Con las pocas fuerzas que podía reunir, Faros inclinó los cuernos ante Zeboim, la temida señora de los mares más oscuros. De nuevo, oyó el gorjeo de la diosa. La leyenda decía que Zeboim era un espíritu caprichoso; podía apoderarse de un marino en su barco y pasar la noche con él, o lanzar al desventurado a las fauces de los moradores de su reino. La Reina de los Mares, como muchos la llamaban, estaba constantemente enfrascada en disputas con Habbakuk, el Rey Pescador, por la soberanía de las aguas de Krynn. Zeboim era la señora de todos los que habían muerto en el mar y de las razas que habitaban bajo la superficie.

Al comprobar que no lo hundía en las profundidades negras, Faros se atrevió a mirarla a los ojos. Bajo unas cejas graciosamente dibujadas, las pupilas grises lo observaban. En su expresión se mezclaba la curiosidad, el desdén y la diversión. Se sentía extrañamente atraído hacia ella, más que hacia ninguna otra hembra. Ella era la costa prometida que todos los marinos ansiaban, pero también la profundidad turbia y agitada a la que algunos se veían condenados.

Una mano empujó delicadamente a Botanos hacia Faros. Zeboim acercó a los dos a su pecho como si fueran sus retoños. La Reina de los Mares se cubría con un vestido verde y azul, de fina gasa, que parecía estar hecho del mismo mar. La pálida diosa nadaba por el océano. Al mismo tiempo, agitaba una mano hacia las profundidades, como si hiciera una señal.

De la oscuridad del abismo emergió una presencia de proporciones tan inmensas que a su lado incluso Zeboim parecía pequeña. Se trataba de algún tipo de pez, pues tenía aletas y agallas, pero era redondo, con la boca llena de dientes finos como agujas. Era tan grande que podría haber engullido a toda la flota de naves rebeldes.

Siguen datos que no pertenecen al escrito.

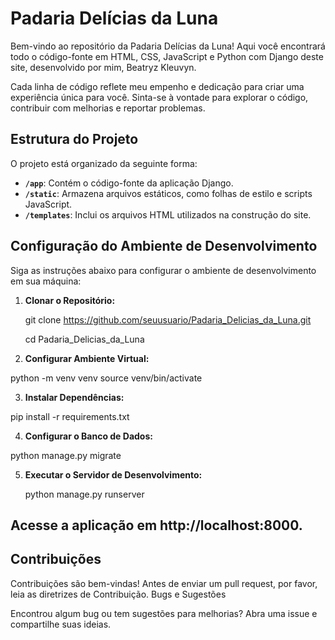 # Padaria Delícias da Luna

Bem-vindo ao repositório da Padaria Delícias da Luna! Aqui você encontrará todo o código-fonte em HTML, CSS, JavaScript e Python com Django deste site, desenvolvido por mim, Beatryz Kleuvyn.

Cada linha de código reflete meu empenho e dedicação para criar uma experiência única para você. Sinta-se à vontade para explorar o código, contribuir com melhorias e reportar problemas.

## Estrutura do Projeto

O projeto está organizado da seguinte forma:

- **`/app`**: Contém o código-fonte da aplicação Django.
- **`/static`**: Armazena arquivos estáticos, como folhas de estilo e scripts JavaScript.
- **`/templates`**: Inclui os arquivos HTML utilizados na construção do site.

## Configuração do Ambiente de Desenvolvimento

Siga as instruções abaixo para configurar o ambiente de desenvolvimento em sua máquina:

1. **Clonar o Repositório:**
 
   git clone https://github.com/seuusuario/Padaria_Delicias_da_Luna.git

   cd Padaria_Delicias_da_Luna

2. **Configurar Ambiente Virtual:**

python -m venv venv
source venv/bin/activate

3. **Instalar Dependências:**


pip install -r requirements.txt

4. **Configurar o Banco de Dados:**

python manage.py migrate

5. **Executar o Servidor de Desenvolvimento:**


    python manage.py runserver

## Acesse a aplicação em http://localhost:8000.

## Contribuições

Contribuições são bem-vindas! Antes de enviar um pull request, por favor, leia as diretrizes de Contribuição.
Bugs e Sugestões

Encontrou algum bug ou tem sugestões para melhorias? Abra uma issue e compartilhe suas ideias.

Pensando que quizá ésa fuera la intención de Zeboim, Faros intentó liberarse de la mano de la diosa. Pero en cuanto se alejó de ella, el agua empezó a llenar sus pulmones y sintió que se ahogaba.

¡Malo, malo! —Una voz femenina resonó, melodiosa y desagradable al mismo tiempo, en la mente del minotauro.

La Reina de los Mares, con expresión irritada y ojos de un repentino verde intenso, lo levantó y lo zarandeo como si fuera su pequeña mascota. Jadeante, Faros no podía hacer otra cosa que mirar a la diosa, cuyo rostro reflejaba entonces cierta alegría sombría, mientras ascendía a la superficie acompañada del monstruo marino.

Zeboim señaló las naves. Con sus espantosos ojos blancos, carentes de pupila, la criatura pareció entender. Partió en dirección a los rebeldes, con las grandes fauces abiertas como un cañón. La deidad se acercó la mano al rostro y miró a Faros fijamente a los ojos. Los suyos tenían en ese momento la tonalidad pura del azul del mar.

—Por mi padre… —Faros oyó de nuevo su voz susurrante—. Y porque tu pequeña raza sabe cómo respetar a una reina

Después, Zeboim se echó a reír y lanzó a los dos mortales a su enorme mascota. Faros intentó contener la respiración mientras se hundía. Se le nubló la vista. Vio a Botanos caer junto a él; un leve movimiento del brazo del capitán fue la única prueba de que su compañero seguía con vida.

La abominable criatura llegó nadando por detrás, abrió las fauces y se los tragó. Un apéndice largo y serpentino, la lengua del monstruo del mar, se lanzó sobre ellos. La lengua roja como la sangre rodeó los dos cuerpos y los arrastró a su interior.